Opinion
No. 49S00-9507-CR-892.
July 5, 1996.
Appeal from the Superior Court, Marion County, Gary L. Miller, J.
Richard D. Gilroy, Indianapolis, for Appellant.
Pamela Carter, Attorney General of Indiana, Randi F. Elfenbaum, Deputy Attorney General, Indianapolis, for Appellee.
Appellant Calvin Patton was convicted for killing two people during an argument at an apartment house. He appeals by claiming that the court's verdicts were inconsistent. We affirm.
The evidence at trial tended to show that Patton lived in the same building as three of his cousins, John ("Shawn") Patton, Eugene Patton, and Phillip ("Andre") Cade. On the night of December 14, 1993, appellant and Cade began to argue over Cade's treatment of his girlfriend. Appellant went upstairs to Shawn's apartment, where he retrieved a .38 special with four bullets. He and Shawn went downstairs together, both of them armed.
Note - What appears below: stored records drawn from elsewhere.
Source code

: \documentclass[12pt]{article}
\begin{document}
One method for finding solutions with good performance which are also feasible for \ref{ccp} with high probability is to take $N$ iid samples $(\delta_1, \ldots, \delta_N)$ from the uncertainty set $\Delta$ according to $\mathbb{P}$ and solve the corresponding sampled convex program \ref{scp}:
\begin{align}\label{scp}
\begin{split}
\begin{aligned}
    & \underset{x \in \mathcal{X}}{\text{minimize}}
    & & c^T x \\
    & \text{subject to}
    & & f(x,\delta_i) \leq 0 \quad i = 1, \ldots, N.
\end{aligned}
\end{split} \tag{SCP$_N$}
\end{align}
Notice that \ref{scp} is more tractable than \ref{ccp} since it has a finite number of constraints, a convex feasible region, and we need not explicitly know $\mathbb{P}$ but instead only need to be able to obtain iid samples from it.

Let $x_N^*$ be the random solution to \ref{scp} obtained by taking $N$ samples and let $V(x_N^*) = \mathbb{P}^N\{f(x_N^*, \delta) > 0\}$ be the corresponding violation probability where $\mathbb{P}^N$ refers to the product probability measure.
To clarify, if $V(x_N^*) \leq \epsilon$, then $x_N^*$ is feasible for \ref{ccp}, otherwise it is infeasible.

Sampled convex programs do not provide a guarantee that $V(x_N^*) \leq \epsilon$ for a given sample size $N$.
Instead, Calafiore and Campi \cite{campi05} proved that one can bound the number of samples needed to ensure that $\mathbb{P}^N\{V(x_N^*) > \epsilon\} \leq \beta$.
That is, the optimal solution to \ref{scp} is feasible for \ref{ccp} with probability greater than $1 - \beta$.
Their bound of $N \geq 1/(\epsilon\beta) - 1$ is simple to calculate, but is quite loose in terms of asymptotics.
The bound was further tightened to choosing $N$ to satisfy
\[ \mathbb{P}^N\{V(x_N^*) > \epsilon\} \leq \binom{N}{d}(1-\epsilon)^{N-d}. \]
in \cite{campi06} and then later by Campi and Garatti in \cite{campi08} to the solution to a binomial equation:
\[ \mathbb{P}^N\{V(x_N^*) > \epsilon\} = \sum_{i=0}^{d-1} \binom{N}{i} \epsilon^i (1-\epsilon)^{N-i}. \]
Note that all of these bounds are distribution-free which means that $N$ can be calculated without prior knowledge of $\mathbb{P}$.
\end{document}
The argument continued downstairs in the hallway, with various relatives and visitors present. Appellant cocked the gun and shot it at Cade at least twice. The first shot hit Cade in the right hand. The second shot hit Shawn in the chest. He had been standing behind Cade. Shawn exclaimed, "You shot me, cuz," fell down, and died.
Appellant then chased Cade through the back door of the apartment building. Once outside, Cade stopped running and threw up his hands. He pleaded with Patton, "don't shoot me, we're family, don't shoot me." (R. at 303-04, 360.) Patton put his gun to Cade's chest and shot him.
The State charged Patton with murdering both victims. Ind.Code Ann. § 35-42-1-1 (West Supp. 1995). After a bench trial, the court found Patton guilty of the lesser included offense of voluntary manslaughter, as a class A felony, Ind.Code Ann. § 35-42-1-3 (West Supp. 1995), in the killing of Shawn Patton. It found appellant guilty of murder as charged with respect to Cade.
The presence of sudden heat is the element that reduces what would otherwise be murder to voluntary manslaughter. Finch v. State, 510 N.E.2d 673 (Ind. 1987). "Sudden heat is anger, rage, resentment, or terror sufficient to obscure the reason of an ordinary man; it prevents deliberation and premeditation, excludes malice, and renders a person incapable of cool reflection." McBroom v. State, 530 N.E.2d 725, 728 (Ind. 1988).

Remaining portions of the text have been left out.